More recently, I got back from a trip where I was relaxing a lot and not checking my phone constantly. You should try it sometime! Unfortunately, this meant my Feedly inbox reached just about 2000 articles. It took a while to pare down that number to something more reasonable.
I decided I couldn’t catch up using my usual habit of reading the news over coffee each morning. I needed something more elaborate.
I already have experience with the Feedly API, so I decided to spend a little bit of time throwing together a small script that has helped me not just catch up on the news but stay caught up. And here’s how I did it.
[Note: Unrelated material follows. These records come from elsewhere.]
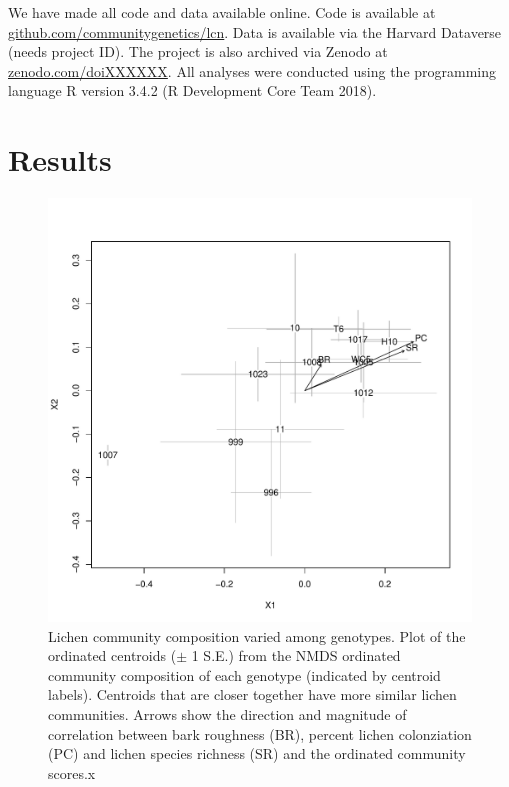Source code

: \documentclass[9pt,twocolumn,twoside,lineno]{pnas-new}
\begin{document}
{We have made all code and data available online. Code is available at
\url{github.com/communitygenetics/lcn}. Data is available via the
Harvard Dataverse (needs project ID). The project is also archived via
Zenodo at \url{zenodo.com/doiXXXXXX}. All analyses were conducted
using the programming language R version 3.4.2 (R Development Core
Team 2018).

\section*{Results}


\begin{figure}[ht]
\centering
\includegraphics[width=\linewidth]{com_chplot_onc.pdf}
\caption{Lichen community composition varied among genotypes. Plot of
  the ordinated centroids ($\pm$ 1 S.E.) from the NMDS ordinated
  community composition of each genotype (indicated by centroid
  labels). Centroids that are closer together have more similar lichen
  communities. Arrows show the direction and magnitude of correlation
  between bark roughness (BR), percent lichen colonziation (PC) and
  lichen species richness (SR) and the ordinated community scores.x}
\label{fig:com_ch_plot}
\end{figure}


}
\end{document}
I use the ReadEra Premium app to listen to books in the epub format. It works great to load digital books, turn on the audio output, and go on the subway. I can annotate and add notes like a normal reader too.
So I decided to put these together. If I were to turn my Feedly articles into an epub book, I would be able to listen to them at work in the background. Beyond just listening to the articles, I would be able to highlight key parts just like using Feedly directly.
Building the script
First, I defined all the basic scaffolding to make Feedly API calls:
const userId = '...'
const accessToken = '...'
const apiCall = async (path: string, method = 'GET', data?: any) => {
const options: any = {
method,
headers: {
Authorization: `Bearer ${accessToken}`,
Accept: 'application/json',
}
}
if (data) {
options.body = data
}
const res = await fetch(`https://cloud.feedly.com/v3/${path}`, options)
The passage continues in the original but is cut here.